Test error decomposes into bias (error from model assumptions), variance (sensitivity to training data), and noise. Bias increases with simplicity; variance increases with complexity. Optimal generalization requires balancing these terms.
Train models of increasing complexity on synthetic data, plotting train/test error to visualize the tradeoff.
Lower bias does not always mean better models; high bias with low variance often generalizes well. The tradeoff is fundamental.
From your knowledge of expected value and variance, you know that the expected value of a random variable captures its central tendency, while variance captures how much it fluctuates around that center. The bias-variance tradeoff applies these same concepts to prediction models: bias measures how far the model's average prediction is from the truth (systematic error), while variance measures how much the model's predictions change when trained on different samples of data (instability). The total expected test error decomposes cleanly into three terms: Error = Bias² + Variance + Irreducible Noise.
Consider a concrete example. Suppose you are trying to predict house prices from square footage, and the true relationship is gently curved. A linear regression model imposes a straight line — it has high bias because its rigid assumption systematically misses the curvature, but low variance because a straight line fit on one sample looks nearly identical to one fit on another sample. A degree-15 polynomial can capture any curve, giving it low bias, but it is so flexible that it also fits the noise in each particular training set — on different samples, the wiggly polynomial looks wildly different, giving it high variance. Both models have high error, but for opposite reasons.
The tradeoff is inescapable because bias and variance pull in opposite directions as you increase model complexity. Simple models (few parameters, strong assumptions) have high bias and low variance. Complex models (many parameters, weak assumptions) have low bias and high variance. The sweet spot — the complexity level that minimizes total error — depends on the amount of training data and the true complexity of the underlying relationship. With very little data, simpler models win because there is not enough information to reliably fit a complex model; the variance penalty dominates. With abundant data, more complex models become viable because variance decreases as sample size grows.

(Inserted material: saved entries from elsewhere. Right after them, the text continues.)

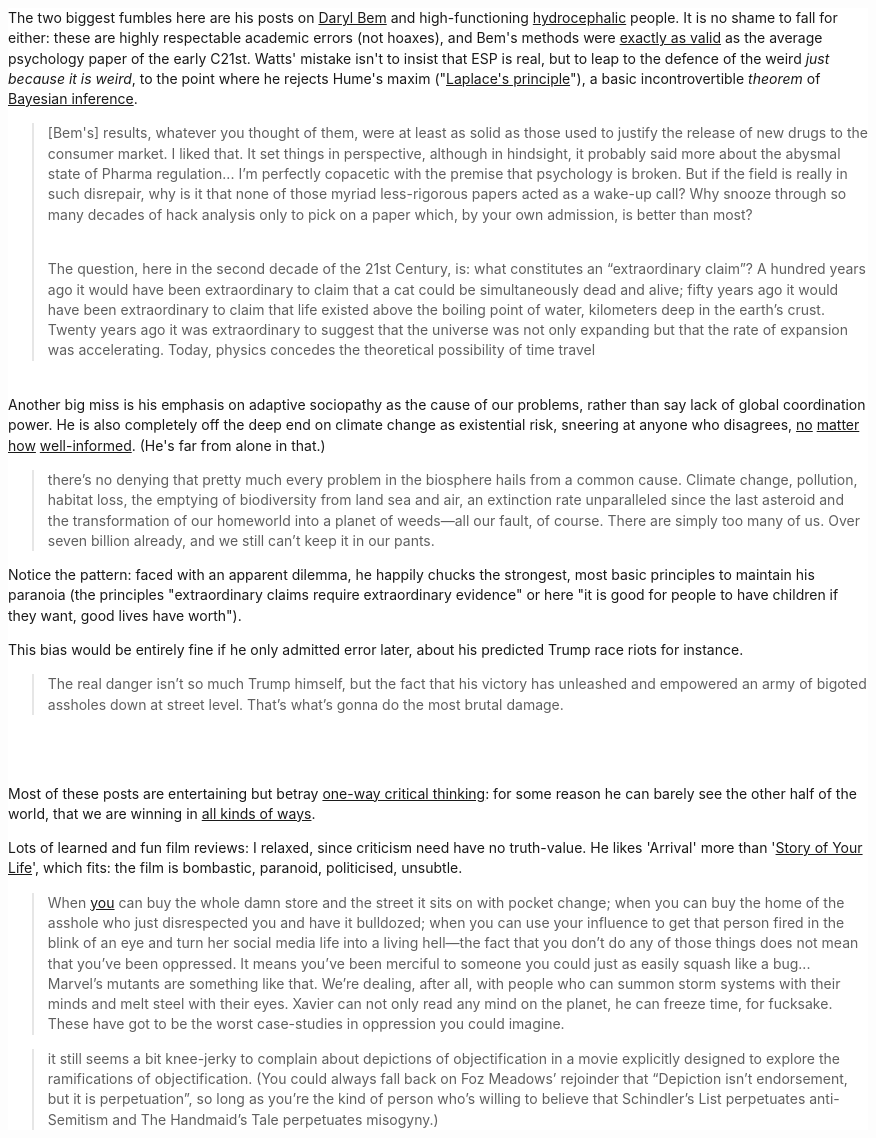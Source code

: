 
The two biggest fumbles here are his posts on <a href="{{bem}}">Daryl Bem</a> and high-functioning <a href="{{hydro}}">hydrocephalic</a> people. It is no shame to fall for either: these are highly respectable academic errors (not hoaxes), and Bem's methods were <a href="{{crisis}}">exactly as valid</a> as the average psychology paper of the early C21st. Watts' mistake isn't to insist that ESP is real, but to leap to the defence of the weird _just because it is weird_, to the point where he rejects Hume's maxim ("<a href="{{lap}}">Laplace's principle</a>"), a basic incontrovertible <i>theorem</i> of <a href="{{bay}}">Bayesian inference</a>. 
<blockquote>[Bem's] results, whatever you thought of them, were at least as solid as those used to justify the release of new drugs to the consumer market. I liked that. It set things in perspective, although in hindsight, it probably said more about the abysmal state of Pharma regulation... I’m perfectly copacetic with the premise that psychology is broken. But if the field is really in such disrepair, why is it that none of those myriad less-rigorous papers acted as a wake-up call? Why snooze through so many decades of hack analysis only to pick on a paper which, by your own admission, is better than most?<br><br>

The question, here in the second decade of the 21st Century, is: what constitutes an “extraordinary claim”? A hundred years ago it would have been extraordinary to claim that a cat could be simultaneously dead and alive; fifty years ago it would have been extraordinary to claim that life existed above the boiling point of water, kilometers deep in the earth’s crust. Twenty years ago it was extraordinary to suggest that the universe was not only expanding but that the rate of expansion was accelerating. Today, physics concedes the theoretical possibility of time travel</blockquote><br>
Another big miss is his emphasis on adaptive sociopathy as the cause of our problems, rather than say lack of global coordination power. He is also completely off the deep end on climate change as existential risk, sneering at anyone who disagrees, <a href="{{hals}}">no</a> <a href="{{kel}}">matter</a> <a href="{{ozy}}">how</a> <a href="{{sand}}">well-informed</a>. (He's far from alone in that.)
<blockquote>there’s no denying that pretty much every problem in the biosphere hails from a common cause. Climate change, pollution, habitat loss, the emptying of biodiversity from land sea and air, an extinction rate unparalleled since the last asteroid and the transformation of our homeworld into a planet of weeds—all our fault, of course. There are simply too many of us. Over seven billion already, and we still can’t keep it in our pants.</blockquote>
Notice the pattern: faced with an apparent dilemma, he happily chucks the strongest, most basic principles to maintain his paranoia (the principles "extraordinary claims require extraordinary evidence" or here "it is good for people to have children if they want, good lives have worth").

This bias would be entirely fine if he only admitted error later, about his predicted Trump race riots for instance.
<blockquote>The real danger isn’t so much Trump himself, but the fact that his victory has unleashed and empowered an army of bigoted assholes down at street level. That’s what’s gonna do the most brutal damage.</blockquote><br><br>

Most of these posts are entertaining but betray <a href="{{ssc}}">one-way critical thinking</a>: for some reason he can barely see the other half of the world, that we are winning in <a href="{{sdg}}">all kinds of ways</a>. 

Lots of learned and fun film reviews: I relaxed, since criticism need have no truth-value. He likes 'Arrival' more than '<a href="{{story}}">Story of Your Life</a>', which fits: the film is bombastic, paranoid, politicised, unsubtle.
<blockquote>When <a href="{{op}}">you</a> can buy the whole damn store and the street it sits on with pocket change; when you can buy the home of the asshole who just disrespected you and have it bulldozed; when you can use your influence to get that person fired in the blink of an eye and turn her social media life into a living hell—the fact that you don’t do any of those things does not mean that you’ve been oppressed. It means you’ve been merciful to someone you could just as easily squash like a bug... Marvel’s mutants are something like that. We’re dealing, after all, with people who can summon storm systems with their minds and melt steel with their eyes. Xavier can not only read any mind on the planet, he can freeze time, for fucksake. These have got to be the worst case-studies in oppression you could imagine.</blockquote>
<blockquote>it still seems a bit knee-jerky to complain about depictions of objectification in a movie explicitly designed to explore the ramifications of objectification. (You could always fall back on Foz Meadows’ rejoinder that “Depiction isn’t endorsement, but it is perpetuation”, so long as you’re the kind of person who’s willing to believe that Schindler’s List perpetuates anti-Semitism and The Handmaid’s Tale perpetuates misogyny.)</blockquote>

This decomposition explains phenomena you will encounter repeatedly in machine learning. Overfitting is a variance problem: the model has learned noise in the training data that does not generalize. Underfitting is a bias problem: the model is too simple to capture real patterns. Regularization techniques (L1, L2 penalties) work by explicitly trading a small increase in bias for a large decrease in variance. The bias-variance framework gives you a diagnostic language — when your training error is low but test error is high, you have a variance problem; when both are high, you have a bias problem — and it guides every subsequent decision about model selection, regularization strength, and data collection strategy.